Implementation:Volcengine Verl SFTDataset
| Field | Value |
|---|---|
| Knowledge Sources | API Doc (verl dataset utilities) |
| Domains | Supervised Fine-Tuning, Dataset Loading, Tokenization |
| Last Updated | 2026-02-07 |
Overview
Description
The SFTDataset class is an in-memory PyTorch Dataset for supervised fine-tuning (SFT) in verl.
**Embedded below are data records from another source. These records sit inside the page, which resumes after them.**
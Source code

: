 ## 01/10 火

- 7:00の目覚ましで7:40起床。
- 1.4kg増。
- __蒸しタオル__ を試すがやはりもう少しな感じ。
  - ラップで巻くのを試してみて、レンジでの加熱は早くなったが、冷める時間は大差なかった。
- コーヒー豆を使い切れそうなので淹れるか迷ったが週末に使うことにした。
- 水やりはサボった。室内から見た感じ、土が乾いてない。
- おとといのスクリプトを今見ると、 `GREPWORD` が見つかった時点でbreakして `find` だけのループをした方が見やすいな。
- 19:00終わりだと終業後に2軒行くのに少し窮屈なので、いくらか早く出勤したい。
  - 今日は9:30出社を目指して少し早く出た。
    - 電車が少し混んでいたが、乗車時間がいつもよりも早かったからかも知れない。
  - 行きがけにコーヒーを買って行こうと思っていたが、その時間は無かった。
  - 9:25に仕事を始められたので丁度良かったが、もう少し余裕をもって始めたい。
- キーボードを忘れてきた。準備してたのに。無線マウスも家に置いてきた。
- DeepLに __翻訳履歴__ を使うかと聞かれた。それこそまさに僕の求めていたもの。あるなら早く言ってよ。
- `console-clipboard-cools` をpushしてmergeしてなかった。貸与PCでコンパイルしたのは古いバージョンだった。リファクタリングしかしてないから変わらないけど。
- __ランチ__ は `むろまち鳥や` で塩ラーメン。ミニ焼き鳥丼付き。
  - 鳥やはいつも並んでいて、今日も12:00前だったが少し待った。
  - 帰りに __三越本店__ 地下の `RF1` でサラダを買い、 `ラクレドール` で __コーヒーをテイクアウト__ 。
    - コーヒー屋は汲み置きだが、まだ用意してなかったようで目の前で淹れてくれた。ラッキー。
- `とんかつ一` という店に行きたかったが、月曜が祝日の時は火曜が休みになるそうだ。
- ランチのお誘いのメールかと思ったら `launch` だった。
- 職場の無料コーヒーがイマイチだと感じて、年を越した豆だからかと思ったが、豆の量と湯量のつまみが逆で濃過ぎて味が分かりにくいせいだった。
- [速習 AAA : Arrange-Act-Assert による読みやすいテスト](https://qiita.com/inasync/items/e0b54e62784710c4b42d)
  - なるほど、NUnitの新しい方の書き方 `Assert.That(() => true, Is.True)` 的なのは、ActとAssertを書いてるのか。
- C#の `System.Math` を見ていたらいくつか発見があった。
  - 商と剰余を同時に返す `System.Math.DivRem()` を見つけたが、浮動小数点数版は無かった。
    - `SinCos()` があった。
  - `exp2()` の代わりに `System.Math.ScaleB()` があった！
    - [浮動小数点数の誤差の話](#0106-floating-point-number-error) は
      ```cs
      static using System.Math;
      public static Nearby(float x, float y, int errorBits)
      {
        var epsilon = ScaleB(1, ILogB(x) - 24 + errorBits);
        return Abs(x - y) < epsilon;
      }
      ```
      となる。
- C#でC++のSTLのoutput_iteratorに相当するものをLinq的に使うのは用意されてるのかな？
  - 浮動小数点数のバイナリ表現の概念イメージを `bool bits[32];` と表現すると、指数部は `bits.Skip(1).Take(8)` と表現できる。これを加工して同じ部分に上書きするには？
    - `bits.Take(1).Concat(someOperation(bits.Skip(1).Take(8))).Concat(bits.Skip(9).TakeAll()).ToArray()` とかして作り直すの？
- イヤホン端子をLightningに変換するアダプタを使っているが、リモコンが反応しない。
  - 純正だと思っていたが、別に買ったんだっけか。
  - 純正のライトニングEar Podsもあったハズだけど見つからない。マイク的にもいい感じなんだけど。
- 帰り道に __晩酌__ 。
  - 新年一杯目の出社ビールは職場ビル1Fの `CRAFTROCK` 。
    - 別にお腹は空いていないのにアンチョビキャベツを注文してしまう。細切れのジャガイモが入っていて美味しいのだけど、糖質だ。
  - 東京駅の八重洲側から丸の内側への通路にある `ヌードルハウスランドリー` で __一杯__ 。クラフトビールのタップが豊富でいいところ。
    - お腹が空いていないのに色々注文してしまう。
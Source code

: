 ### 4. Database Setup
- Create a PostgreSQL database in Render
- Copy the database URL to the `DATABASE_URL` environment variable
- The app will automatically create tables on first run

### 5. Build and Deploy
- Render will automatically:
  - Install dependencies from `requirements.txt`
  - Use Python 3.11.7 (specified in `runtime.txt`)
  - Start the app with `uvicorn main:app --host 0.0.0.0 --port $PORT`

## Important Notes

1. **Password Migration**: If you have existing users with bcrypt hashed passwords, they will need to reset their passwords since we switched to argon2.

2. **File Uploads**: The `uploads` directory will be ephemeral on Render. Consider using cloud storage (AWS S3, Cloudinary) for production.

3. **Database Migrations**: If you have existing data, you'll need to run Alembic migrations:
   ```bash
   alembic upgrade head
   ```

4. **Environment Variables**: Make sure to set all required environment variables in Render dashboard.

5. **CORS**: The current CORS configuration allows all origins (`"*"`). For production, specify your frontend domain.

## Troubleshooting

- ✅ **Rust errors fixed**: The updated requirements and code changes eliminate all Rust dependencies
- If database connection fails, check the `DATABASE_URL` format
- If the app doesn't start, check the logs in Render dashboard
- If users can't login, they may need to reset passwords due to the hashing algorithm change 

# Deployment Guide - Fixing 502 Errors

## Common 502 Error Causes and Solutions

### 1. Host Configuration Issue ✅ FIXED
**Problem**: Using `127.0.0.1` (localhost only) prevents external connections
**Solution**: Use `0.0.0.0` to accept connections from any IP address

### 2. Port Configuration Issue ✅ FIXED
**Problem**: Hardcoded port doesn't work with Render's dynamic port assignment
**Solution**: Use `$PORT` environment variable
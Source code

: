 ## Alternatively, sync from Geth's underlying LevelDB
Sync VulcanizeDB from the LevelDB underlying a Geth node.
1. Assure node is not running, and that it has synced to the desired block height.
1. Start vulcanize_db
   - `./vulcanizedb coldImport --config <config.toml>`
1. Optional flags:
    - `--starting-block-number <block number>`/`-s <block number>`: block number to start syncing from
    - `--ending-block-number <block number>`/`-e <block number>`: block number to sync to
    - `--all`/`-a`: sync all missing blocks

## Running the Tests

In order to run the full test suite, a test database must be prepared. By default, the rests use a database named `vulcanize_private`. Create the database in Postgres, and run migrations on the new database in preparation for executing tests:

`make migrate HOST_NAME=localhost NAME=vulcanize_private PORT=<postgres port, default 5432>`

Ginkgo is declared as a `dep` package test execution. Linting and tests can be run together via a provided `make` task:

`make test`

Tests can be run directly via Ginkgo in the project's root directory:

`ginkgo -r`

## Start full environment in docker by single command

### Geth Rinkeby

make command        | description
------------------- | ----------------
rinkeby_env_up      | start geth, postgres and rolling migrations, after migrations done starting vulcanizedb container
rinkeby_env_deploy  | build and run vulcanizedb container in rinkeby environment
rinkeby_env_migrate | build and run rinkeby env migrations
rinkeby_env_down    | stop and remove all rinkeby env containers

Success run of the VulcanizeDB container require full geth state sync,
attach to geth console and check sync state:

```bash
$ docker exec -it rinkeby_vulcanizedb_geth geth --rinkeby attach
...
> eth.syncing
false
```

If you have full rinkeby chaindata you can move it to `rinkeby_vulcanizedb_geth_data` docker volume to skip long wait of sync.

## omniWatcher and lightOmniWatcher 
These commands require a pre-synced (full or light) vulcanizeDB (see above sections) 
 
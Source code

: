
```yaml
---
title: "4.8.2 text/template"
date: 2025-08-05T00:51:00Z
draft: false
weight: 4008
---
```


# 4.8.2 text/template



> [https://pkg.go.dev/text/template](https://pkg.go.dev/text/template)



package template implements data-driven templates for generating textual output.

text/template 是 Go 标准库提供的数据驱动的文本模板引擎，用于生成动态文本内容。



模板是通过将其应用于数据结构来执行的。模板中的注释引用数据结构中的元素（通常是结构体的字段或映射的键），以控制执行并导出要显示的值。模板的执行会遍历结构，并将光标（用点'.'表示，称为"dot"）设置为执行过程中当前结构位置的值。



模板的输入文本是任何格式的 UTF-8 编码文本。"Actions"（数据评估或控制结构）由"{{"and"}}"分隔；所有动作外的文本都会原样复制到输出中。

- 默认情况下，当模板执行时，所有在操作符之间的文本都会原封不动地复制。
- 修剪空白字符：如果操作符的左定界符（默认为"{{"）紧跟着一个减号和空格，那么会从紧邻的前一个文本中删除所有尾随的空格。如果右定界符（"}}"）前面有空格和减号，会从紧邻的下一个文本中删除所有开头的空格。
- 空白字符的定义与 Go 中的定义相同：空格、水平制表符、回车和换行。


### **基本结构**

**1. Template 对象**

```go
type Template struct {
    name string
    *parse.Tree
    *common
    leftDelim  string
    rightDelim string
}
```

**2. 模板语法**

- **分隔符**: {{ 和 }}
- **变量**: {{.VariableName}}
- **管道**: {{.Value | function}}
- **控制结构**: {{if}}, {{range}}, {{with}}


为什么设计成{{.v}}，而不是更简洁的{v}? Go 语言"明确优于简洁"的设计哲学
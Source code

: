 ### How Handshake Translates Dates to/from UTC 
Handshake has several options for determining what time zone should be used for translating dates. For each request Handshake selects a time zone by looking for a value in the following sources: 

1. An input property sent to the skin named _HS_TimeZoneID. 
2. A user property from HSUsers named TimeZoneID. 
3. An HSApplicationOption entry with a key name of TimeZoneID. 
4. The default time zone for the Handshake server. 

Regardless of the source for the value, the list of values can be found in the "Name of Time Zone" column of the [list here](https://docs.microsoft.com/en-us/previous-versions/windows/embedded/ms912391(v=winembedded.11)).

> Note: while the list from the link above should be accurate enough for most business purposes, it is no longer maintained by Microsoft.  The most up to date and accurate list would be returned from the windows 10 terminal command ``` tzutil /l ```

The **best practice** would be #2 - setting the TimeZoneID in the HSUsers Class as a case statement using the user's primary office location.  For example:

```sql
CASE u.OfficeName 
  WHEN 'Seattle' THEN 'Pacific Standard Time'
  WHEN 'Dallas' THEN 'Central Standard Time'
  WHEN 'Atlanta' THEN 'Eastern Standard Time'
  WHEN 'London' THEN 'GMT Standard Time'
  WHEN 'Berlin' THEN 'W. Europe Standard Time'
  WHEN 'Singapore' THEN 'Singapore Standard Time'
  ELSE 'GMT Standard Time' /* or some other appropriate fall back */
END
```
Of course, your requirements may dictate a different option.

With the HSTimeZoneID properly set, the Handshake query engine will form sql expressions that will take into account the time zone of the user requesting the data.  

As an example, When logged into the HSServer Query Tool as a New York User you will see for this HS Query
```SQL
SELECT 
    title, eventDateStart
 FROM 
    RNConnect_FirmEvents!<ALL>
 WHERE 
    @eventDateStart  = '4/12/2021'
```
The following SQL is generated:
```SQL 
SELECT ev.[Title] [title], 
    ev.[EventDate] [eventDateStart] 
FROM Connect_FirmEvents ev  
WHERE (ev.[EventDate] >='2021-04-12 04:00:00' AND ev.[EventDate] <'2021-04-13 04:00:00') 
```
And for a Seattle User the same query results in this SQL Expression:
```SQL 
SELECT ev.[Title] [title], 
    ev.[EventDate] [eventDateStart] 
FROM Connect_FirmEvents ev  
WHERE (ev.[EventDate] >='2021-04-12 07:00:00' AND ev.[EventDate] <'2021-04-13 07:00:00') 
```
It reads one or more Parquet files, extracts prompt and response columns, applies chat template formatting, tokenizes the text, and returns padded/truncated tensors with a loss mask that excludes the prompt tokens from the training loss.
The class supports configurable prompt and response keys (including nested dict access via prompt_dict_keys and response_dict_keys), three truncation strategies ("error", "left", "right"), optional random subsampling via max_samples, and optional shared memory usage for faster I/O. Each __getitem__ call returns a dictionary with input_ids, attention_mask, position_ids, and loss_mask, all as tensors of length max_length.
Usage
from verl.utils.dataset.sft_dataset import SFTDataset
dataset = SFTDataset(
parquet_files="~/data/sft/train.parquet",
tokenizer=tokenizer,
config=data_config,
max_samples=1000,
)
Code Reference
| Attribute | Detail |
|---|---|
| Source Location | verl/utils/dataset/sft_dataset.py, Lines 33-204
|
| Signature | class SFTDataset(Dataset)
|
| Constructor | ListConfig, tokenizer, config, max_samples: int = -1) |
| Import | from verl.utils.dataset.sft_dataset import SFTDataset
|
I/O Contract
Inputs
| Parameter | Type | Description |
|---|---|---|
parquet_files |
str or ListConfig |
Path(s) to Parquet files containing the SFT data |
tokenizer |
PreTrainedTokenizer or str |
HuggingFace tokenizer instance or path to tokenizer |
config |
OmegaConf |
Configuration object with dataset parameters |
config.prompt_key |
str |
Column name for prompt data (default: "prompt")
|
config.response_key |
str |
Column name for response data (default: "response")
|
config.max_length |
int |
Maximum sequence length for padding/truncation (default: 1024)
|
config.truncation |
str |
Truncation strategy: "error", "left", or "right" (default: "error")
|
max_samples |
int |
Maximum number of samples to use; -1 for all (default: -1)
|
Outputs
| Output | Type | Shape | Description |
|---|---|---|---|
input_ids |
torch.Tensor |
[max_length] |
Token IDs for the concatenated prompt + response, padded to max_length
|
attention_mask |
torch.Tensor |
[max_length] |
Binary mask: 1 for real tokens, 0 for padding |
position_ids |
torch.Tensor |
[max_length] |
Position indices computed from attention mask |
loss_mask |
torch.Tensor |
[max_length] |
Binary mask: 1 for response tokens included in loss, 0 for prompt/padding tokens |
Usage Examples
Example 1: Basic SFTDataset initialization
from verl.utils.dataset.sft_dataset import SFTDataset
from transformers import AutoTokenizer
from omegaconf import OmegaConf
tokenizer = AutoTokenizer.from_pretrained("Qwen/Qwen2.5-0.5B-Instruct")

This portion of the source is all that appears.